Flipping homes, whether it’s for wholesale or retail, is a fast way to make a larger sum of money at one time, rather than smaller monthly cash flows. Many investors prefer flipping homes to long term buy and hold because they don’t like dealing with tenants. Other investors flip properties that won’t fit into their long term portfolios. Whatever your reasons, flipping homes is a great way to put cash in your pocket.
Flipping Homes For The Wholesale Market
Wholesaling, by its nature, is flipping homes. A wholesaler finds a property and ties it up by putting it under contract and then “flips” or assigns his contract to another investor. This is one of the fastest ways to make money in real estate. Once you know your market and have scoped out good territories to work in, you can start a pipeline of properties that fit wholesaling parameters.
How do you determine those parameters? First, you need to know the price that a house will retail for. You want to work your figures using the low end of the retail sales price. Most of your buyers will be buy fix and flip investors who want to sell their properties as quickly as possible. Asking “retail retail” for a house slows down the sales process. Flip investors like to get in and out of properties quickly and if they can put a fair to low retail price on a property, they can turn it faster and get on to the next house.
The second thing you need to know is how to estimate fix up costs. Investors will do their own due diligence, of course, but you need to be able to walk through a property and judge what work needs to be done. With that in mind, talk to people and find out what a new roof costs in your area. Walk the aisles of Home Depot and local appliance stores so you have an idea of current prices. You don’t need to know down to the penny what repairs will cost, but you will need to be able to give a solid ball park estimate.

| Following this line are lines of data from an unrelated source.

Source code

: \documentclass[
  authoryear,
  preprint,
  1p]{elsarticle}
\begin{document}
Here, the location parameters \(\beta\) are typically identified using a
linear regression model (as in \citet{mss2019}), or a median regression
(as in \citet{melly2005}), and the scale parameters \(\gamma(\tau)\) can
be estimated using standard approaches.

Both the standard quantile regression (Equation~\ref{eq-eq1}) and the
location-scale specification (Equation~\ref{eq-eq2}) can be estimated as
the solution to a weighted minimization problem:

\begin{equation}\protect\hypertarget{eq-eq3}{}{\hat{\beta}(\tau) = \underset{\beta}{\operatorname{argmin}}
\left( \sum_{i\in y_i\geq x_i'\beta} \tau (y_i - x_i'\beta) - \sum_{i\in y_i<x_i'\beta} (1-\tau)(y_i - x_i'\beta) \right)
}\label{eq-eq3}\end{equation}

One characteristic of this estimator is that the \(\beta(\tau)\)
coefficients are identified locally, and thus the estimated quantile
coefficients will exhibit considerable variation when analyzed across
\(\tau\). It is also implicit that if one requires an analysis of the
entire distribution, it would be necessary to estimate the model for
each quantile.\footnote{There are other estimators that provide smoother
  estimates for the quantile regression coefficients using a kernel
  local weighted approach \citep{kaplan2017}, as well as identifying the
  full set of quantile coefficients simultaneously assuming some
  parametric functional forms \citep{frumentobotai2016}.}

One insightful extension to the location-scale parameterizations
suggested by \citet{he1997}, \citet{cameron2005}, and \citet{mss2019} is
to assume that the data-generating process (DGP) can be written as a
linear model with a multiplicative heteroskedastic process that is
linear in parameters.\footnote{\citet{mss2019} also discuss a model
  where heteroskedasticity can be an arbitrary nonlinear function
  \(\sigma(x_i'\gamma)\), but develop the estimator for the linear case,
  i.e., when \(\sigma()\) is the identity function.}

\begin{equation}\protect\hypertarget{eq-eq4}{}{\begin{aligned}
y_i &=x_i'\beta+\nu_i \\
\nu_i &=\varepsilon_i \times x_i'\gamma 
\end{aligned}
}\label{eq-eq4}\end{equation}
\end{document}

Next, talk to investors about how much they like to make on a property they rehab and sell. You need to make sure there’s enough money in the deal for the investor to make his profit.
From there, take the retail price, subtract the repair costs, closing costs on both ends, the investor’s profit and your assignment fee. That will give you the maximum amount that you can pay for a property. You want to start negotiating at a price substantially below that number.
Flipping Homes for the Retail Market
All that homework you just did for wholesaling properties comes into play here, too. The difference is that you are now in the investor’s seat so you don’t need to work in your assignment fee.
One of the most overlooked costs when you are figuring what to pay for a property is holding costs. When you are flipping homes for the retail market, you want to factor in a minimum of three months of holding costs and, if sales are slow in your area, at least six months. If you sell the property sooner, that’s more profit in your pocket.
Flipping homes for the retail market gives you a broader base of buyers than wholesaling but they are, for the most part, one-time buyers. When you are wholesaling, you may be working with investors who buy anywhere from one or two houses a year or one or two houses a month. Retail buyers tend to stay in their homes an average of five years, so the repeat business isn’t there for you. However, those buyers can be a great referral source for you.
Restrictions On Flipping Homes
You may have heard that there restrictions on how quickly you can re-sell a property. If you are wholesaling properties, this isn’t really a problem because most of the time you will be assigning your contract rather than closing on a property and then turning around and selling it to an investor. However, it can come into play on the retail side. Some lenders are adding clauses to their deeds that say you agree not to re-sell a property for anywhere from 30 days to 6 months. You have the right to review the documents 72 hours before the closing. Look over your paperwork carefully. If you find a restriction is in the deed, contact the title company and lender and have them take that clause out.
FHA had restrictions on how quickly an investor could re-sell a property but they have waived those restrictions on a regular basis. They understand that it is better to get a property sold, even if the next guy is going to make a profit. Banks are a little slower to learn this.
Whether you are wholesaling or retailing, flipping houses to quickly generate an income is still a viable method of creating a very comfortable income in a short period of time.